HOW TO COMPLETE THIS TASK: Copy out each line below containing "psql".

DATA TO PROCESS:

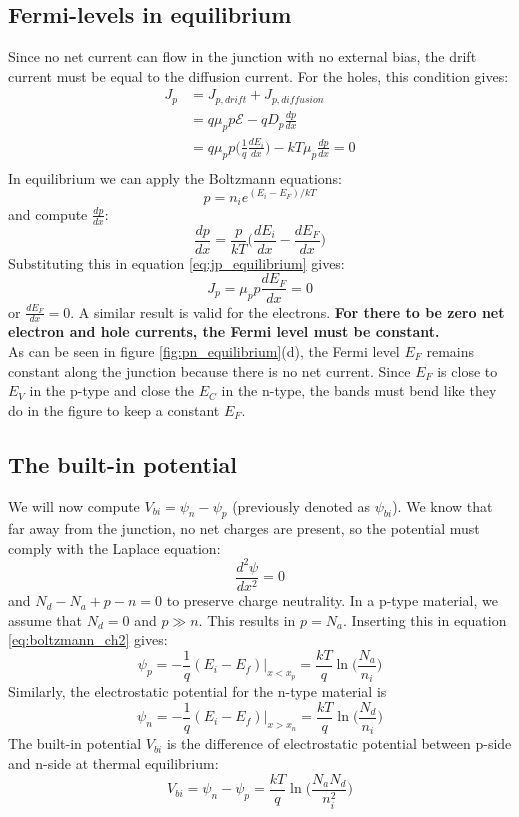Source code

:\subsection{Fermi-levels in equilibrium}
Since no net current can flow in the junction with no external bias, the drift current must be equal to the diffusion current. For the holes, this condition gives:
\begin{equation}
    \begin{split}
       J_p  &= J_{p, drift} + J_{p, diffusion} \\
            &= q \mu_p p \mathcal{E} - q D_p \frac{dp}{dx} \\
            &= q \mu_p p \Big(\frac{1}{q} \frac{dE_i}{dx} \Big) - k T \mu_p \frac{dp}{dx}  = 0\\
    \end{split}
    \label{eq:jp_equilibrium}
\end{equation}
In equilibrium we can apply the Boltzmann equations: 
\begin{equation}
    p = n_i e^{(E_i - E_F)/kT}
    \label{eq:boltzmann_ch2}
\end{equation}
and compute $\frac{dp}{dx}$:
$$
\frac{dp}{dx} = \frac{p}{kT} \Big( \frac{dE_i}{dx} - \frac{dE_F}{dx} \Big)
$$
Substituting this in equation \ref{eq:jp_equilibrium} gives:
$$
J_p = \mu_p p \frac{dE_F}{dx} = 0 
$$
or $\frac{dE_F}{dx} = 0$. A similar result is valid for the electrons. \textbf{For there to be zero net electron and hole currents, the Fermi level must be constant.}\\
As can be seen in figure \ref{fig:pn_equilibrium}(d), the Fermi level $E_F$ remains constant along the junction because there is no net current. Since $E_F$ is close to $E_V$ in the p-type and close the $E_C$ in the n-type, the bands must bend like they do  in the figure to keep a constant $E_F$.

\subsection{The built-in potential}
We will now compute $V_{bi} = \psi_n - \psi_p$ (previously denoted as $\psi_{bi}$). We know that far away from the junction, no net charges are present, so the potential must comply with the Laplace equation:
$$
\frac{d^2 \psi}{dx^2} = 0
$$
and $N_d - N_a + p - n = 0$ to preserve charge neutrality. In a p-type material, we assume that $N_d = 0$ and $p \gg n$. This results in $p = N_a$. Inserting this in equation \ref{eq:boltzmann_ch2} gives:
$$
\psi_p = -\frac{1}{q} (E_i - E_f) |_{x < x_p} = \frac{kT}{q} \ln\Big(\frac{N_a}{n_i}\Big)
$$
Similarly, the electrostatic potential for the n-type material is
$$
\psi_n = -\frac{1}{q} (E_i - E_f) |_{x > x_n} = \frac{kT}{q} \ln\Big(\frac{N_d}{n_i}\Big)
$$
The built-in potential $V_{bi}$ is the difference of electrostatic potential between p-side and n-side at thermal equilibrium:
\begin{equation}
    V_{bi} = \psi_n - \psi_p = \frac{kT}{q} \ln\Big(\frac{N_a N_d}{n_i^2}\Big)
    \label{eq:vbi}
\end{equation}

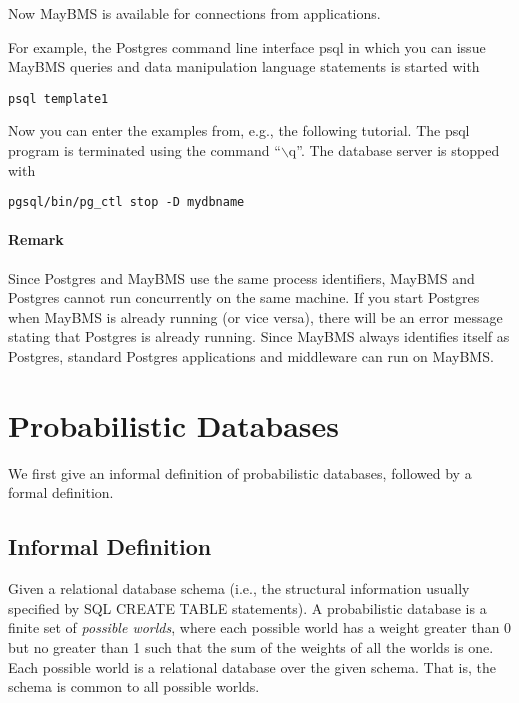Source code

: Now MayBMS is available for connections from applications.

For example, the Postgres command line interface psql
in which you can issue MayBMS queries
and data manipulation language statements is started with
\begin{verbatim}
psql template1
\end{verbatim}
Now you can enter the examples from, e.g., the following tutorial.
The psql program is terminated using the command ``$\backslash$q''.
The database server is stopped with
\begin{verbatim}
pgsql/bin/pg_ctl stop -D mydbname
\end{verbatim}


\subsubsection{Remark}


Since Postgres and MayBMS use the same process identifiers,
MayBMS and Postgres cannot run concurrently on the same machine.
If you start Postgres when MayBMS is already running
(or vice versa), there will be an error message stating that Postgres is
already running. Since MayBMS always identifies itself as Postgres,
standard Postgres applications and middleware can run on MayBMS.  


\chapter{Probabilistic Databases}


We first give an informal definition of probabilistic databases, followed
by a formal definition.


\section{Informal Definition}


Given a relational database schema (i.e., the structural information usually
specified by SQL CREATE TABLE statements).
A probabilistic database is a finite set of {\em possible worlds}\/, where each
possible world has a weight greater than 0 but no greater than 1
such that the sum of the weights
of all the worlds is one.
Each possible world is a relational database over the given
schema. That is, the schema is common to all possible worlds.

ANSWER FOR THE TASK:
For example, the Postgres command line interface psql
psql template1
The psql program is terminated using the command ``$\backslash$q''.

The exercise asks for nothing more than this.